It took me three tries to find this site. I know... I'm a moron.
The first time I drove up there, about 80 miles northwest of my house, I followed the map in the rock hounding book. There was a hand drawn map that had a scale like a funhouse mirror. One inch equals 1 mile, except for this part where 1 inch equals 10 miles. I put my trust in the words.
The directions said to turn off at a well-marked dirt road at described location. Found and turned off. Follow the road 7 miles where I would cross a wash. On either side of the wash and for miles around was all the cutting material anyone could ask for in a lifetime. Not so much.
I got to the 7 mile marker on the odometer and located what I guess could be called a 'wash.' Only problem was the geology. Nothing but sandstone, madison gold and quartzite. Not even a hint of the semi-precious pastelite and agate that are supposed to litter the area.
After driving ahead a few miles to account for my ancient odo, I turned back to re-trace my path and re-evaluate directions. Still no luck. Little trails led off in every direction but nothing that looked well-traveled.
I found some other directions before my second assault. Not only did I secure different directions than my funhouse map, I used Google Earth to figure out where I was and where I needed to be. The second trip I didn't have much time, but at least wanted to know how to get into the Burro Creek collecting grounds.
GPS tells no lies within 10 feet or so. I drove my waypoints to the road I'd spotted on Google Earth, all the time wondering about the power of weed the first author was smoking when he drew that map. I followed some tracks through the mesquite to a hard bend in the road which revealed a total washout. I marked my coordinates and headed home.

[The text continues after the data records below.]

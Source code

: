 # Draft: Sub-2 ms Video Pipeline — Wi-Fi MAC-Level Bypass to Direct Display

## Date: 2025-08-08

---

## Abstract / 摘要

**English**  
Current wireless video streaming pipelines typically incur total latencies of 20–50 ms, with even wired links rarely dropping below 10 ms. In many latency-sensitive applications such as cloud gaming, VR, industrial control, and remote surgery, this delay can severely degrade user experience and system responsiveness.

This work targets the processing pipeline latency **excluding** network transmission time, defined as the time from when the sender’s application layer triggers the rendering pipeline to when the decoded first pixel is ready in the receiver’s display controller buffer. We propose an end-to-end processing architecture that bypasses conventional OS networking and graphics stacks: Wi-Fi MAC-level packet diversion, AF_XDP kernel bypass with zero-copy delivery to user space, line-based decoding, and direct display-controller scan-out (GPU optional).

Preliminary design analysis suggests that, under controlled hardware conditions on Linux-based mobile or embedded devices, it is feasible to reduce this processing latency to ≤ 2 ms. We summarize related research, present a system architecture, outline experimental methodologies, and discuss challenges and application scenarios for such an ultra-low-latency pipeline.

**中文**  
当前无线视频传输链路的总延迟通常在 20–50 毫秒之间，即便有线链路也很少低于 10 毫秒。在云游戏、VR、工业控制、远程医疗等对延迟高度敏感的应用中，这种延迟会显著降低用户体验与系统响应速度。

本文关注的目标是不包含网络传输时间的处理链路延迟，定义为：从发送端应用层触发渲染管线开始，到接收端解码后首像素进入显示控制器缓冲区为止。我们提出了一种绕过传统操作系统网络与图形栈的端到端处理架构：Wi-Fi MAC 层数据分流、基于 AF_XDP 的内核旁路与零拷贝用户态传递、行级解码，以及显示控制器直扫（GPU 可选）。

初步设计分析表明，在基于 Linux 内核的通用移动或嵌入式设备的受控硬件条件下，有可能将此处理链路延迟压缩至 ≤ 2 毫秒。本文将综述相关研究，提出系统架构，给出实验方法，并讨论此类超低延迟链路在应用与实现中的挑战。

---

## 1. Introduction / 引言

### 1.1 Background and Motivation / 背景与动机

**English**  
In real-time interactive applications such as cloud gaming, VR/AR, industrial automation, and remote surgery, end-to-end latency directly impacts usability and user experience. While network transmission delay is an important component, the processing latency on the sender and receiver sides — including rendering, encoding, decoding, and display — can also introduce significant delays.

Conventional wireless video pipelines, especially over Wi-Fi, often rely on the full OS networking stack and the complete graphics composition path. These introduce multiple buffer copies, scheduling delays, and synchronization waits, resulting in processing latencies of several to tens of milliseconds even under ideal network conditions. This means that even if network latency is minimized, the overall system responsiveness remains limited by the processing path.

Google Earth is pretty good about the top side of things, but not too great and rendering terrain. When I checked my coords at home, I could see that I was on the right road, I would just need to lock the hubs and granny up the washout the next trip.
Three's a charm!
I had no doubt where I was going this time, and nothing was going to stop me from filling my buckets with BC wonder.
I got to the washout and was able to negotiate through the canyon ok, then the road leveled out and looked good. That is, until I started into the canyon proper. Another washout, only this time it was oil pan piercing demons spiking up to the height of my door jam. Slow and easy, I got through that washout only to be treated to two more obstacle courses down the canyon.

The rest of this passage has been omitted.